Task requirements :: Return all the entries below exactly, except for the images they hold.

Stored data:

============

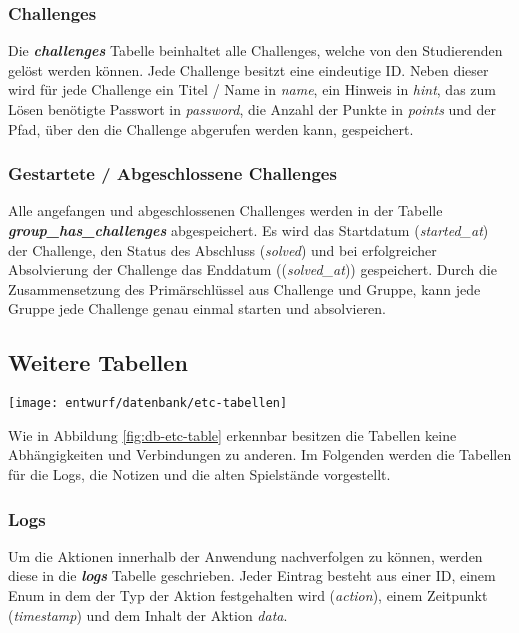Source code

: \subsubsection{Challenges}
Die \textbf{\textit{challenges}} Tabelle beinhaltet alle Challenges, welche von den Studierenden gelöst werden können. Jede Challenge besitzt eine eindeutige ID. Neben dieser wird für jede Challenge ein Titel / Name in \textit{name}, ein Hinweis in \textit{hint}, das zum Lösen benötigte Passwort in \textit{password}, die Anzahl der Punkte in \textit{points} und der Pfad, über den die Challenge abgerufen werden kann, gespeichert.

\subsubsection{Gestartete / Abgeschlossene Challenges}
Alle angefangen und abgeschlossenen Challenges werden in der Tabelle \textbf{\textit{group\_has\_challenges}} abgespeichert. Es wird das Startdatum (\textit{started\_at}) der Challenge, den Status des Abschluss (\textit{solved}) und bei erfolgreicher Absolvierung der Challenge das Enddatum ((\textit{solved\_at})) gespeichert. Durch die Zusammensetzung des Primärschlüssel aus Challenge und Gruppe, kann jede Gruppe jede Challenge genau einmal starten und absolvieren.

\subsection{Weitere Tabellen}
\begin{center}
	\texttt{[image: entwurf/datenbank/etc-tabellen]}
	\label{fig:db-etc-table}
\end{center}

Wie in Abbildung \ref{fig:db-etc-table} erkennbar besitzen die Tabellen keine Abhängigkeiten und Verbindungen zu anderen. Im Folgenden werden die Tabellen für die Logs, die Notizen und die alten Spielstände vorgestellt.

\subsubsection{Logs}
Um die Aktionen innerhalb der Anwendung nachverfolgen zu können, werden diese in die \textbf{\textit{logs}} Tabelle geschrieben. Jeder Eintrag besteht aus einer ID, einem Enum in dem der Typ der Aktion festgehalten wird (\textit{action}), einem Zeitpunkt (\textit{timestamp}) und dem Inhalt der Aktion \textit{data}. 

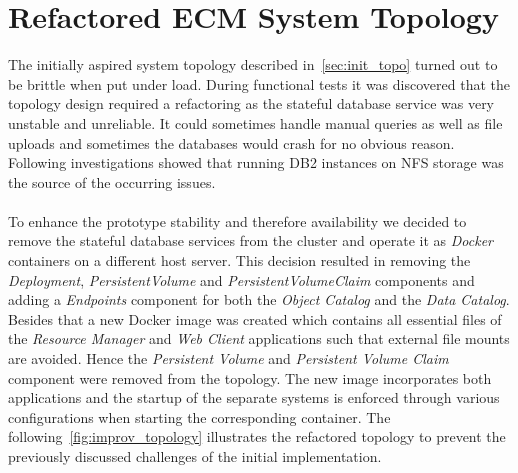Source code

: \section{Refactored ECM System Topology}
The initially aspired system topology described in~\cref{sec:init_topo} turned out to be brittle when put under load.
During functional tests it was discovered that the topology design required a refactoring as the stateful database service was very unstable and unreliable.
It could sometimes handle manual queries as well as file uploads and sometimes the databases would crash for no obvious reason.
Following investigations showed that running DB2 instances on NFS storage was the source of the occurring issues.
\\
\\
To enhance the prototype stability and therefore availability we decided to remove the stateful database services from the cluster and operate it as \textit{Docker} containers on a different host server.
This decision resulted in removing the \textit{Deployment}, \textit{PersistentVolume} and \textit{PersistentVolumeClaim} components and adding a \textit{Endpoints} component for both the \textit{Object Catalog} and the \textit{Data Catalog}.
Besides that a new Docker image was created which contains all essential files of the \textit{Resource Manager} and \textit{Web Client} applications such that external file mounts are avoided.
Hence the \textit{Persistent Volume} and \textit{Persistent Volume Claim} component were removed from the topology.
The new image incorporates both applications and the startup of the separate systems is enforced through various configurations when starting the corresponding container.
The following~\cref{fig:improv_topology} illustrates the refactored topology to prevent the previously discussed challenges of the initial implementation.

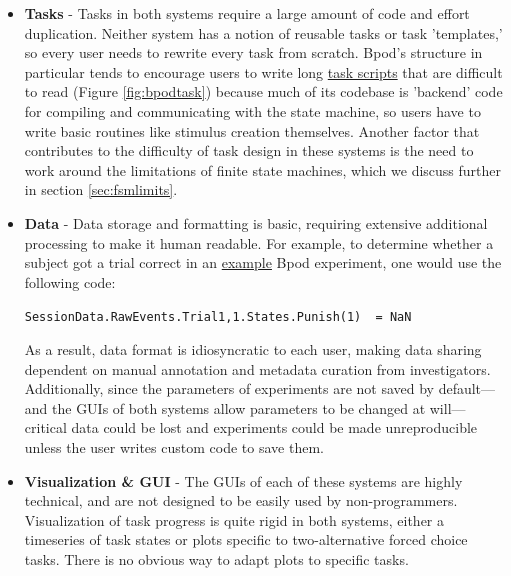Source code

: \documentclass[nohyper, justified, notitlepage, marginals=raggedright,twoside=false,debug]{tufte-autopilot}
\begin{document}
\begin{itemize}[resume*, before=\vspace{0pt}, after=\vspace{\baselineskip}]%
    \item \textbf{Tasks} - Tasks in both systems require a large amount of code and effort duplication. Neither system has a notion of reusable tasks or task 'templates,' so every user needs to rewrite every task from scratch. Bpod's structure in particular tends to encourage users to write long \href{https://github.com/sanworks/Bpod_Gen2/blob/master/Examples/Protocols/AnalogSound2AFC/AnalogSound2AFC.m}{task scripts} that are difficult to read (Figure \ref{fig:bpodtask}) because much of its codebase is 'backend' code for compiling and communicating with the state machine, so users have to write basic routines like stimulus creation themselves. Another factor that contributes to the difficulty of task design in these systems is the need to work around the limitations of finite state machines, which we discuss further in section \ref{sec:fsmlimits}.
    \item \textbf{Data} - Data storage and formatting is basic, requiring extensive additional processing to make it human readable. For example, to determine whether a subject got a trial correct in an \href{https://github.com/sanworks/Bpod_Gen2/blob/master/Examples/Protocols/Light/Light2AFC/Light2AFC.m}{example} Bpod experiment, one would use the following code:
    
    \texttt{SessionData.RawEvents.Trial{1,1}.States.Punish(1) ~= NaN}
    
    As a result, data format is idiosyncratic to each user, making data sharing dependent on manual annotation and metadata curation from investigators. Additionally, since the parameters of experiments are not saved by default---and the GUIs of both systems allow parameters to be changed at will---critical data could be lost and experiments could be made unreproducible unless the user writes custom code to save them.
    \clearpage
    \item \textbf{Visualization \& GUI} - The GUIs of each of these systems are highly technical, and are not designed to be easily used by non-programmers. Visualization of task progress is quite rigid in both systems, either a timeseries of task states or plots specific to two-alternative forced choice tasks. There is no obvious way to adapt plots to specific tasks.
\end{itemize}
\end{document}
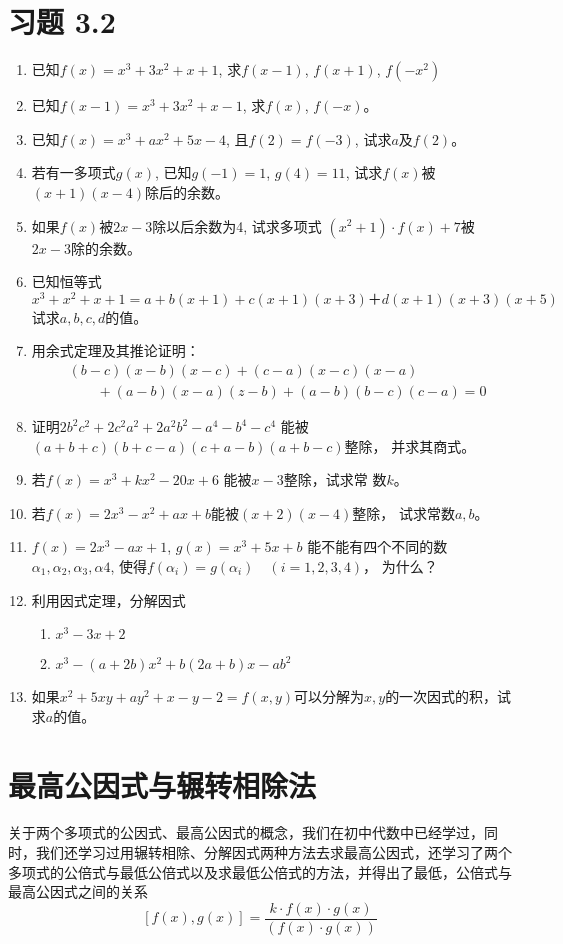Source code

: \section*{习题 3.2}
\begin{enumerate}
    \item 
已知$f(x)=x^3+3x^2+x+1$, 求$f(x-1)$, $f(x+1)$, $f (-x^2)$
\item 已知$f(x-1)=x^3+3x^2+x-1$, 求$f(x)$, $f(-x)$。
\item 已知$f(x)=x^3+ax^2+5x-4$, 且$f(2)=f(-3)$, 试求$a$及$f(2)$。
\item 若有一多项式$g(x)$, 已知$g(-1)=1$, $g(4)=11$, 试求$f(x)$被$(x+1)(x-4)$除后的余数。

\item 如果$f(x)$被$2x-3$除以后余数为4, 试求多项式
$(x^2+1)\cdot f(x)+7$被$2x-3$除的余数。
\item 已知恒等式
\[x^3+x^2+x+1=a+b (x+1) +c (x+1) (x+3)＋d (x+1) (x+3)(x+5)\]
试求$a,b,c,d$的值。
\item 用余式定理及其推论证明：
\[\begin{split}
   & (b-c) (x-b)(x-c)+(c-a)(x-c)(x-a)\\
&\qquad + (a-b) (x-a)(z-b)+(a-b)(b - c)(c-a)=0
\end{split}\]
\item 证明$2b^2c^2+2c^2a^2+2a^2b^2-a^4-b^4-c^4$ 能被$(a+b+c)(b+c-a)(c+a-b)(a+b-c)$整除，
并求其商式。
\item 若$f(x)=x^3+kx^2-20x+6$ 能被$x-3$整除，试求常
数$k$。
\item 若$f(x)=2x^3-x^2+ax+b$能被$(x+2)(x-4)$整除，
试求常数$a,b$。
\item $f(x)=2x^3-ax+1$, $g(x)=x^3+5x+b$ 能不能有四个不同的数$\alpha_1,\alpha_2,\alpha_3,\alpha4$, 使得$f (\alpha_i) =g (\alpha_i)\quad  (i=1,2,3,4)$，
为什么？
\item 利用因式定理，分解因式
\begin{enumerate}
    \item $x^3-3x+2$
    \item $x^3-(a+2b)x^2+b(2a+b)x-ab^2$
\end{enumerate}

\item 如果$x^2+5xy+ay^2+x-y-2=f(x,y)$可以分解为$x,y$的一次因式的积，试求$a$的值。
\end{enumerate}

\section{最高公因式与辗转相除法}
关于两个多项式的公因式、最高公因式的概念，我们在初中代数中已经学过，同时，我们还学习过用辗转相除、分解因式两种方法去求最高公因式，还学习了两个多项式的公倍式与最低公倍式以及求最低公倍式的方法，并得出了最低，公倍式与最高公因式之间的关系
\[[f(x),g(x)]=\frac{k\cdot f(x)\cdot g(x)}{(f(x)\cdot g(x))}\]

============

Result ::
Source code

: \subsubsection{Challenges}
Die \textbf{\textit{challenges}} Tabelle beinhaltet alle Challenges, welche von den Studierenden gelöst werden können. Jede Challenge besitzt eine eindeutige ID. Neben dieser wird für jede Challenge ein Titel / Name in \textit{name}, ein Hinweis in \textit{hint}, das zum Lösen benötigte Passwort in \textit{password}, die Anzahl der Punkte in \textit{points} und der Pfad, über den die Challenge abgerufen werden kann, gespeichert.

\subsubsection{Gestartete / Abgeschlossene Challenges}
Alle angefangen und abgeschlossenen Challenges werden in der Tabelle \textbf{\textit{group\_has\_challenges}} abgespeichert. Es wird das Startdatum (\textit{started\_at}) der Challenge, den Status des Abschluss (\textit{solved}) und bei erfolgreicher Absolvierung der Challenge das Enddatum ((\textit{solved\_at})) gespeichert. Durch die Zusammensetzung des Primärschlüssel aus Challenge und Gruppe, kann jede Gruppe jede Challenge genau einmal starten und absolvieren.

\subsection{Weitere Tabellen}
\begin{center}
	\texttt{[image: entwurf/datenbank/etc-tabellen]}
	\label{fig:db-etc-table}
\end{center}

Wie in Abbildung \ref{fig:db-etc-table} erkennbar besitzen die Tabellen keine Abhängigkeiten und Verbindungen zu anderen. Im Folgenden werden die Tabellen für die Logs, die Notizen und die alten Spielstände vorgestellt.

\subsubsection{Logs}
Um die Aktionen innerhalb der Anwendung nachverfolgen zu können, werden diese in die \textbf{\textit{logs}} Tabelle geschrieben. Jeder Eintrag besteht aus einer ID, einem Enum in dem der Typ der Aktion festgehalten wird (\textit{action}), einem Zeitpunkt (\textit{timestamp}) und dem Inhalt der Aktion \textit{data}. 

Source code

: \section{Refactored ECM System Topology}
The initially aspired system topology described in~\cref{sec:init_topo} turned out to be brittle when put under load.
During functional tests it was discovered that the topology design required a refactoring as the stateful database service was very unstable and unreliable.
It could sometimes handle manual queries as well as file uploads and sometimes the databases would crash for no obvious reason.
Following investigations showed that running DB2 instances on NFS storage was the source of the occurring issues.
\\
\\
To enhance the prototype stability and therefore availability we decided to remove the stateful database services from the cluster and operate it as \textit{Docker} containers on a different host server.
This decision resulted in removing the \textit{Deployment}, \textit{PersistentVolume} and \textit{PersistentVolumeClaim} components and adding a \textit{Endpoints} component for both the \textit{Object Catalog} and the \textit{Data Catalog}.
Besides that a new Docker image was created which contains all essential files of the \textit{Resource Manager} and \textit{Web Client} applications such that external file mounts are avoided.
Hence the \textit{Persistent Volume} and \textit{Persistent Volume Claim} component were removed from the topology.
The new image incorporates both applications and the startup of the separate systems is enforced through various configurations when starting the corresponding container.
The following~\cref{fig:improv_topology} illustrates the refactored topology to prevent the previously discussed challenges of the initial implementation.

Source code

: \documentclass[nohyper, justified, notitlepage, marginals=raggedright,twoside=false,debug]{tufte-autopilot}
\begin{document}
\begin{itemize}[resume*, before=\vspace{0pt}, after=\vspace{\baselineskip}]%
    \item \textbf{Tasks} - Tasks in both systems require a large amount of code and effort duplication. Neither system has a notion of reusable tasks or task 'templates,' so every user needs to rewrite every task from scratch. Bpod's structure in particular tends to encourage users to write long \href{https://github.com/sanworks/Bpod_Gen2/blob/master/Examples/Protocols/AnalogSound2AFC/AnalogSound2AFC.m}{task scripts} that are difficult to read (Figure \ref{fig:bpodtask}) because much of its codebase is 'backend' code for compiling and communicating with the state machine, so users have to write basic routines like stimulus creation themselves. Another factor that contributes to the difficulty of task design in these systems is the need to work around the limitations of finite state machines, which we discuss further in section \ref{sec:fsmlimits}.
    \item \textbf{Data} - Data storage and formatting is basic, requiring extensive additional processing to make it human readable. For example, to determine whether a subject got a trial correct in an \href{https://github.com/sanworks/Bpod_Gen2/blob/master/Examples/Protocols/Light/Light2AFC/Light2AFC.m}{example} Bpod experiment, one would use the following code:
    
    \texttt{SessionData.RawEvents.Trial{1,1}.States.Punish(1) ~= NaN}
    
    As a result, data format is idiosyncratic to each user, making data sharing dependent on manual annotation and metadata curation from investigators. Additionally, since the parameters of experiments are not saved by default---and the GUIs of both systems allow parameters to be changed at will---critical data could be lost and experiments could be made unreproducible unless the user writes custom code to save them.
    \clearpage
    \item \textbf{Visualization \& GUI} - The GUIs of each of these systems are highly technical, and are not designed to be easily used by non-programmers. Visualization of task progress is quite rigid in both systems, either a timeseries of task states or plots specific to two-alternative forced choice tasks. There is no obvious way to adapt plots to specific tasks.
\end{itemize}
\end{document}
Source code

: \section*{习题 3.2}
\begin{enumerate}
    \item 
已知$f(x)=x^3+3x^2+x+1$, 求$f(x-1)$, $f(x+1)$, $f (-x^2)$
\item 已知$f(x-1)=x^3+3x^2+x-1$, 求$f(x)$, $f(-x)$。
\item 已知$f(x)=x^3+ax^2+5x-4$, 且$f(2)=f(-3)$, 试求$a$及$f(2)$。
\item 若有一多项式$g(x)$, 已知$g(-1)=1$, $g(4)=11$, 试求$f(x)$被$(x+1)(x-4)$除后的余数。

\item 如果$f(x)$被$2x-3$除以后余数为4, 试求多项式
$(x^2+1)\cdot f(x)+7$被$2x-3$除的余数。
\item 已知恒等式
\[x^3+x^2+x+1=a+b (x+1) +c (x+1) (x+3)＋d (x+1) (x+3)(x+5)\]
试求$a,b,c,d$的值。
\item 用余式定理及其推论证明：
\[\begin{split}
   & (b-c) (x-b)(x-c)+(c-a)(x-c)(x-a)\\
&\qquad + (a-b) (x-a)(z-b)+(a-b)(b - c)(c-a)=0
\end{split}\]
\item 证明$2b^2c^2+2c^2a^2+2a^2b^2-a^4-b^4-c^4$ 能被$(a+b+c)(b+c-a)(c+a-b)(a+b-c)$整除，
并求其商式。
\item 若$f(x)=x^3+kx^2-20x+6$ 能被$x-3$整除，试求常
数$k$。
\item 若$f(x)=2x^3-x^2+ax+b$能被$(x+2)(x-4)$整除，
试求常数$a,b$。
\item $f(x)=2x^3-ax+1$, $g(x)=x^3+5x+b$ 能不能有四个不同的数$\alpha_1,\alpha_2,\alpha_3,\alpha4$, 使得$f (\alpha_i) =g (\alpha_i)\quad  (i=1,2,3,4)$，
为什么？
\item 利用因式定理，分解因式
\begin{enumerate}
    \item $x^3-3x+2$
    \item $x^3-(a+2b)x^2+b(2a+b)x-ab^2$
\end{enumerate}

\item 如果$x^2+5xy+ay^2+x-y-2=f(x,y)$可以分解为$x,y$的一次因式的积，试求$a$的值。
\end{enumerate}

\section{最高公因式与辗转相除法}
关于两个多项式的公因式、最高公因式的概念，我们在初中代数中已经学过，同时，我们还学习过用辗转相除、分解因式两种方法去求最高公因式，还学习了两个多项式的公倍式与最低公倍式以及求最低公倍式的方法，并得出了最低，公倍式与最高公因式之间的关系
\[[f(x),g(x)]=\frac{k\cdot f(x)\cdot g(x)}{(f(x)\cdot g(x))}\]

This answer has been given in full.